ところが終戦後間もない1865年4月14日。ワシントンDCのフォード劇場で家族や側近と喜劇を観劇中に至近距離から反動勢力のジョン・W・ブースに拳銃で後頭部を狙撃され、翌朝、息を引き取った。悲劇の夜にリンカーンが着用していたフロックコートは、同年3月4日に行われた第2期目の大統領就任式のためにブルックスで特別に誂えたものだった。裏地には1羽の鷹がくちばしで旗を咥えた複雑な模様の刺繍があしらわれており「One Country, One Destiny(ひとつの国、ひとつの運命)」と縫い取られている。リンカーンが尊敬してやまなかった先輩政治家、上院議員のダニエル・ウェブスターが1837年に残した演説の一節だ。
事件の後、リンカーンの遺族はこのコートを故人お気に入りのドアマン、アルフォンス・ドンに譲る。その後、ドン一家は100年以上もの間、このコートを大切に保管していた。とはいえ米国史に残る貴重なコートである。客人が来るたびに、「記念に」とリンカーンの血糊で汚れた裏地は少しずつ切り取られ、最後には袖が落ちるまで傷みきっていた。
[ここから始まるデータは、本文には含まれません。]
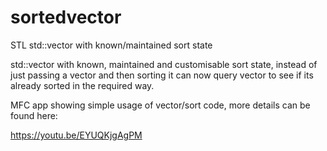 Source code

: # sortedvector
STL std::vector with known/maintained sort state

std::vector with known, maintained and customisable sort state,
instead of just passing a vector and then sorting it can now query vector to see if its already sorted in the required way.

MFC app showing simple usage of vector/sort code, more details can be found here:

https://youtu.be/EYUQKjgAgPM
東京の文化学園服飾博物館で開催中のブルックスブラザーズ展(11月30日まで)に展示されているリンカーン大統領のフロックコートのレプリカ(撮影協力:ブルックスブラザーズ・ジャパン)

大統領たちのブルックス

見かねた米国立公園局は1990年、ブルックスの縫製職人に修復を依頼。博物館学芸員や布地保存の専門家も動員し、延べ360時間という膨大な手間暇をかけた末、フロックコートは見事に蘇った。その成果はフォード劇場の史料室で鑑賞できる。余談になるが、コートのポケットの中身も合衆国国会図書館に保存されている。
そのとき、リンカーンが持っていたのは、メガネ2つ(近視と老眼用か? リンカーンは斜視で常に眼に問題を抱えていた)、メガネのネジを直すための小ナイフ、南部政府発行の新品の5ドル札、(終戦間際、南部リッチモンドを訪問した際のお土産か?)、新聞記事の切り抜き8枚とのこと。
リンカーンにとって戦争の終結と2回目の選挙は大変な困苦で、新聞記事はいずれも第2期リンカーン政権の行方を肯定的に評価したものだったという。当時、精神的に疲労困憊していた大統領にとっては密やかな心の支えだったのかもしれない。
現在、東京を巡回中の「ブルックスブラザーズ展」でこの運命のフロックコートのレプリカが裏地の写しとともに展示されているのでこの機会に見ておくといい。いま着てもおかしくない端正なデザインに見入るだに、歴史はそう遠くないことを身にしみて感じる。
ブルックスを愛した大統領はリンカーンだけではない、歴代大統領45人のうち40人がブルックスを着ている。2008年には初の黒人大統領、バラック・オバマが就任式にブルックスを着るのではとファッション誌WWDで話題になったが、予想より略式ながらもブルックスのコートとスカーフで颯爽と式典に登場した。
ちなみに、2017年1月。オバマ氏が任期を終えて現大統領にバトンタッチしたときドナルド・トランプが着用していたのもブルックスのコートである。その裏地にどんな縫取りがあったのか? 今となっては余計な想像をしないではいられない。
(つづく)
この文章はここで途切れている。